High-performance liquid chromatographic determination of β-adrenoceptor blocking agents in body fluids

Abstract

Several reports have been published reviewing high‐performance liquid chromatographic (HPLC) methods for the determination of β‐adrenoceptor blocking agents (β‐blockers) in biological materials (Flouvat et al., 1981; Mehta, 1983; Marko and Šoltés, 1984; Ahnoff et al., 1985; Tkaczyková and Šafařík, 1987). Of these, the paper by Mehta (1983) briefly summarizes the interrelationship between physicochemical properties of β‐blockers with prechromatographic treatment of biological samples, as well as with the HPLC methods used for the determination of 12 β‐adrenoceptor blocking drugs. The work by Ahnoff et al. (1985) concerning the monitoring of cardiovascular drugs also deals with HPLC assays of 18 β‐blockers in plasma. The Appendix to this report presents the great majority of HPLC methods for determining 30 β‐blockers in various body fluids.
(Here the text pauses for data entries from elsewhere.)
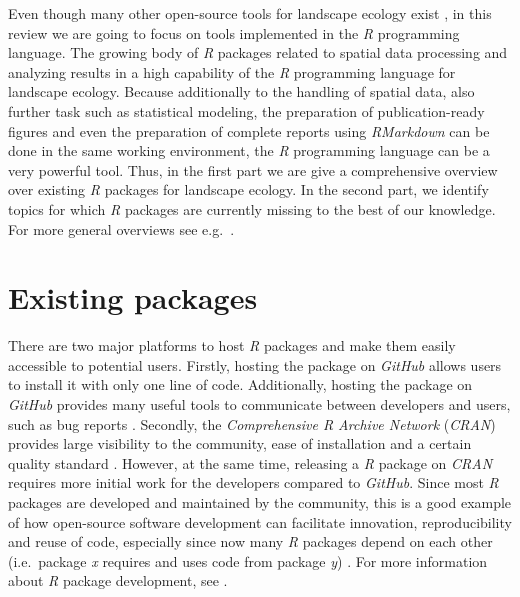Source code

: \documentclass[smallextended]{svjour3}       %
\begin{document}
Even though many other open-source tools for landscape ecology exist \cite{QGISDevelopmentTeam2016,GRASSDevelopmentTeam2017,Porta2017}, in this review we are going to focus on tools implemented in the \emph{R} programming language.
The growing body of \emph{R} packages related to spatial data processing and analyzing results in a high capability of the \emph{R} programming language for landscape ecology.
Because additionally to the handling of spatial data, also further task such as statistical modeling, the preparation of publication-ready figures and even the preparation of complete reports using \emph{RMarkdown} \cite{Xie2018} can be done in the same working environment, the \emph{R} programming language can be a very powerful tool.
Thus, in the first part we are give a comprehensive overview over existing \emph{R} packages for landscape ecology.
In the second part, we identify topics for which \emph{R} packages are currently missing to the best of our knowledge.
For more general overviews see e.g.~\cite{Jolma2008,Steiniger2009,Steiniger2009a,Istvan2012}.

\hypertarget{sec:existing_packages}{%
\section{Existing packages}\label{sec:existing_packages}}

There are two major platforms to host \emph{R} packages and make them easily accessible to potential users.
Firstly, hosting the package on \emph{GitHub} allows users to install it with only one line of code.
Additionally, hosting the package on \emph{GitHub} provides many useful tools to communicate between developers and users, such as bug reports \cite{Wickham2015}.
Secondly, the \emph{Comprehensive R Archive Network} (\emph{CRAN}) provides large visibility to the community, ease of installation and a certain quality standard \cite{Wickham2015}.
However, at the same time, releasing a \emph{R} package on \emph{CRAN} requires more initial work for the developers compared to \emph{GitHub}.
Since most \emph{R} packages are developed and maintained by the community, this is a good example of how open-source software development can facilitate innovation, reproducibility and reuse of code, especially since now many \emph{R} packages depend on each other (i.e.~package \emph{x} requires and uses code from package \emph{y}) \cite{vonKrogh2006,St.Laurent2008,Steiniger2009,Prlic2012,Powers2019}.
For more information about \emph{R} package development, see \cite{Wickham2015}.
\end{document}

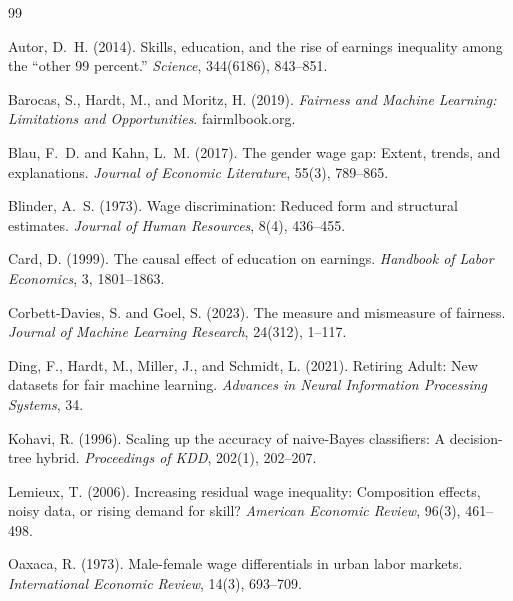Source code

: \documentclass[11pt]{article}
\begin{document}

\begin{thebibliography}{99}

Autor, D.~H. (2014).
\newblock Skills, education, and the rise of earnings inequality among the
  ``other 99 percent.''
\newblock \textit{Science}, 344(6186), 843--851.

Barocas, S., Hardt, M., and Moritz, H. (2019).
\newblock \textit{Fairness and Machine Learning: Limitations and Opportunities}.
\newblock fairmlbook.org.

Blau, F.~D. and Kahn, L.~M. (2017).
\newblock The gender wage gap: Extent, trends, and explanations.
\newblock \textit{Journal of Economic Literature}, 55(3), 789--865.

Blinder, A.~S. (1973).
\newblock Wage discrimination: Reduced form and structural estimates.
\newblock \textit{Journal of Human Resources}, 8(4), 436--455.

Card, D. (1999).
\newblock The causal effect of education on earnings.
\newblock \textit{Handbook of Labor Economics}, 3, 1801--1863.

Corbett-Davies, S. and Goel, S. (2023).
\newblock The measure and mismeasure of fairness.
\newblock \textit{Journal of Machine Learning Research}, 24(312), 1--117.

Ding, F., Hardt, M., Miller, J., and Schmidt, L. (2021).
\newblock Retiring Adult: New datasets for fair machine learning.
\newblock \textit{Advances in Neural Information Processing Systems}, 34.

Kohavi, R. (1996).
\newblock Scaling up the accuracy of naive-Bayes classifiers: A decision-tree
  hybrid.
\newblock \textit{Proceedings of KDD}, 202(1), 202--207.

Lemieux, T. (2006).
\newblock Increasing residual wage inequality: Composition effects, noisy data,
  or rising demand for skill?
\newblock \textit{American Economic Review}, 96(3), 461--498.

Oaxaca, R. (1973).
\newblock Male-female wage differentials in urban labor markets.
\newblock \textit{International Economic Review}, 14(3), 693--709.


\end{thebibliography}
\end{document}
HPLC methods providing resolution and determination of individual β‐blocker enantiomers have not been included since this topic is being covered by Walle and Walle (1989). The Appendix is just a guide to the methods reviewed for the HPLC determination of parent β‐blockers as well as some of their metabolites co‐assayed in various body fluids. It does not include details such as the internal standard, recovery, setting of the detector, limit of determination, etc., given in the individual methods listed. The isolation technique of the drug(s) from the given body fluid represents the main step in the sample work‐up procedure. Along with this information, only the type of the HPLC column packing and the detection principle used by each method's developers are given.